## Exercise
Reproduce exactly, from the data that follows, the line with "resource was created.", the line with "node. It is a JSON object.", and every line that lies between them.

## Data for analysis
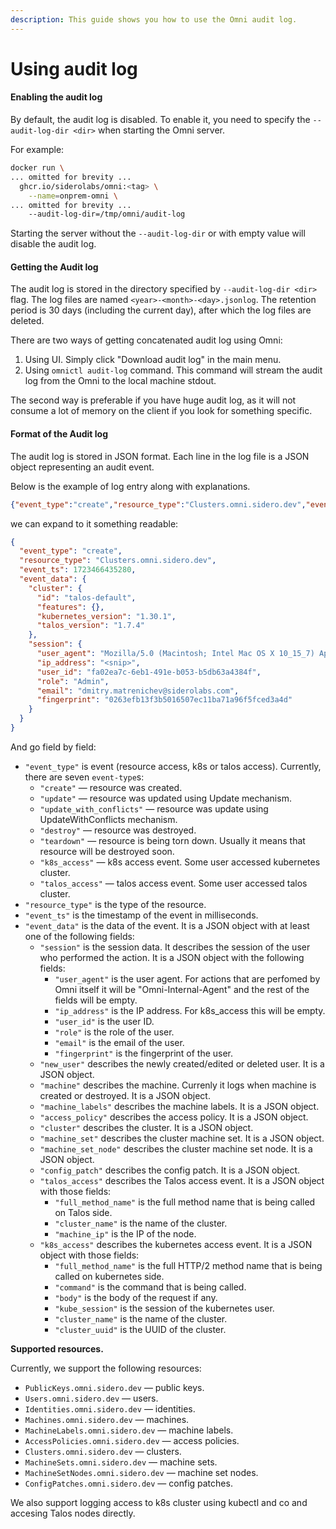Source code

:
 ```yaml
---
description: This guide shows you how to use the Omni audit log.
---
```


# Using audit log

#### Enabling the audit log

By default, the audit log is disabled. To enable it, you need to specify the `--audit-log-dir <dir>` when starting the Omni server.

For example:

```bash
docker run \
... omitted for brevity ...
  ghcr.io/siderolabs/omni:<tag> \
    --name=onprem-omni \
... omitted for brevity ...
    --audit-log-dir=/tmp/omni/audit-log
```

Starting the server without the `--audit-log-dir` or with empty value will disable the audit log.

#### Getting the Audit log

The audit log is stored in the directory specified by `--audit-log-dir <dir>` flag. The log files are named `<year>-<month>-<day>.jsonlog`. The retention period is 30 days (including the current day), after which the log files are deleted.

There are two ways of getting concatenated audit log using Omni:

1. Using UI. Simply click "Download audit log" in the main menu.
2. Using `omnictl audit-log` command. This command will stream the audit log from the Omni to the local machine stdout.

The second way is preferable if you have huge audit log, as it will not consume a lot of memory on the client if you look for something specific.

#### Format of the Audit log

The audit log is stored in JSON format. Each line in the log file is a JSON object representing an audit event.

Below is the example of log entry along with explanations.

```json
{"event_type":"create","resource_type":"Clusters.omni.sidero.dev","event_ts":1723466435280,"event_data":{"cluster":{"id":"talos-default","features":{},"kubernetes_version":"1.30.1","talos_version":"1.7.4"},"session":{"user_agent":"Mozilla/5.0 (Macintosh; Intel Mac OS X 10_15_7) AppleWebKit/537.36 (KHTML, like Gecko) Chrome/127.0.0.0 Safari/537.36","ip_address":"<snip>","user_id":"fa02ea7c-6eb1-491e-b053-b5db63a4384f","role":"Admin","email":"dmitry.matrenichev@siderolabs.com","fingerprint":"0263efb13f3b5016507ec11ba71a96f5fced3a4d"}}}
```

we can expand to it something readable:

```json
{
  "event_type": "create",
  "resource_type": "Clusters.omni.sidero.dev",
  "event_ts": 1723466435280,
  "event_data": {
    "cluster": {
      "id": "talos-default",
      "features": {},
      "kubernetes_version": "1.30.1",
      "talos_version": "1.7.4"
    },
    "session": {
      "user_agent": "Mozilla/5.0 (Macintosh; Intel Mac OS X 10_15_7) AppleWebKit/537.36 (KHTML, like Gecko) Chrome/127.0.0.0 Safari/537.36",
      "ip_address": "<snip>",
      "user_id": "fa02ea7c-6eb1-491e-b053-b5db63a4384f",
      "role": "Admin",
      "email": "dmitry.matrenichev@siderolabs.com",
      "fingerprint": "0263efb13f3b5016507ec11ba71a96f5fced3a4d"
    }
  }
}
```

And go field by field:

* `"event_type"` is event (resource access, k8s or talos access). Currently, there are seven `event-type`s:
  * `"create"` — resource was created.
  * `"update"` — resource was updated using Update mechanism.
  * `"update_with_conflicts"` — resource was update using UpdateWithConflicts mechanism.
  * `"destroy"` — resource was destroyed.
  * `"teardown"` — resource is being torn down. Usually it means that resource will be destroyed soon.
  * `"k8s_access"` — k8s access event. Some user accessed kubernetes cluster.
  * `"talos_access"` — talos access event. Some user accessed talos cluster.
* `"resource_type"` is the type of the resource.
* `"event_ts"` is the timestamp of the event in milliseconds.
* `"event_data"` is the data of the event. It is a JSON object with at least one of the following fields:
  * `"session"` is the session data. It describes the session of the user who performed the action. It is a JSON object with the following fields:
    * `"user_agent"` is the user agent. For actions that are perfomed by Omni itself it will be "Omni-Internal-Agent" and the rest of the fields will be empty.
    * `"ip_address"` is the IP address. For k8s\_access this will be empty.
    * `"user_id"` is the user ID.
    * `"role"` is the role of the user.
    * `"email"` is the email of the user.
    * `"fingerprint"` is the fingerprint of the user.
  * `"new_user"` describes the newly created/edited or deleted user. It is a JSON object.
  * `"machine"` describes the machine. Currenly it logs when machine is created or destroyed. It is a JSON object.
  * `"machine_labels"` describes the machine labels. It is a JSON object.
  * `"access_policy"` describes the access policy. It is a JSON object.
  * `"cluster"` describes the cluster. It is a JSON object.
  * `"machine_set"` describes the cluster machine set. It is a JSON object.
  * `"machine_set_node"` describes the cluster machine set node. It is a JSON object.
  * `"config_patch"` describes the config patch. It is a JSON object.
  * `"talos_access"` describes the Talos access event. It is a JSON object with those fields:
    * `"full_method_name"` is the full method name that is being called on Talos side.
    * `"cluster_name"` is the name of the cluster.
    * `"machine_ip"` is the IP of the node.
  * `"k8s_access"` describes the kubernetes access event. It is a JSON object with those fields:
    * `"full_method_name"` is the full HTTP/2 method name that is being called on kubernetes side.
    * `"command"` is the command that is being called.
    * `"body"` is the body of the request if any.
    * `"kube_session"` is the session of the kubernetes user.
    * `"cluster_name"` is the name of the cluster.
    * `"cluster_uuid"` is the UUID of the cluster.

**Supported resources.**

Currently, we support the following resources:

* `PublicKeys.omni.sidero.dev` — public keys.
* `Users.omni.sidero.dev` — users.
* `Identities.omni.sidero.dev` — identities.
* `Machines.omni.sidero.dev` — machines.
* `MachineLabels.omni.sidero.dev` — machine labels.
* `AccessPolicies.omni.sidero.dev` — access policies.
* `Clusters.omni.sidero.dev` — clusters.
* `MachineSets.omni.sidero.dev` — machine sets.
* `MachineSetNodes.omni.sidero.dev` — machine set nodes.
* `ConfigPatches.omni.sidero.dev` — config patches.

We also support logging access to k8s cluster using kubectl and co and accesing Talos nodes directly.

## Answer
  * `"create"` — resource was created.
  * `"update"` — resource was updated using Update mechanism.
  * `"update_with_conflicts"` — resource was update using UpdateWithConflicts mechanism.
  * `"destroy"` — resource was destroyed.
  * `"teardown"` — resource is being torn down. Usually it means that resource will be destroyed soon.
  * `"k8s_access"` — k8s access event. Some user accessed kubernetes cluster.
  * `"talos_access"` — talos access event. Some user accessed talos cluster.
* `"resource_type"` is the type of the resource.
* `"event_ts"` is the timestamp of the event in milliseconds.
* `"event_data"` is the data of the event. It is a JSON object with at least one of the following fields:
  * `"session"` is the session data. It describes the session of the user who performed the action. It is a JSON object with the following fields:
    * `"user_agent"` is the user agent. For actions that are perfomed by Omni itself it will be "Omni-Internal-Agent" and the rest of the fields will be empty.
    * `"ip_address"` is the IP address. For k8s\_access this will be empty.
    * `"user_id"` is the user ID.
    * `"role"` is the role of the user.
    * `"email"` is the email of the user.
    * `"fingerprint"` is the fingerprint of the user.
  * `"new_user"` describes the newly created/edited or deleted user. It is a JSON object.
  * `"machine"` describes the machine. Currenly it logs when machine is created or destroyed. It is a JSON object.
  * `"machine_labels"` describes the machine labels. It is a JSON object.
  * `"access_policy"` describes the access policy. It is a JSON object.
  * `"cluster"` describes the cluster. It is a JSON object.
  * `"machine_set"` describes the cluster machine set. It is a JSON object.
  * `"machine_set_node"` describes the cluster machine set node. It is a JSON object.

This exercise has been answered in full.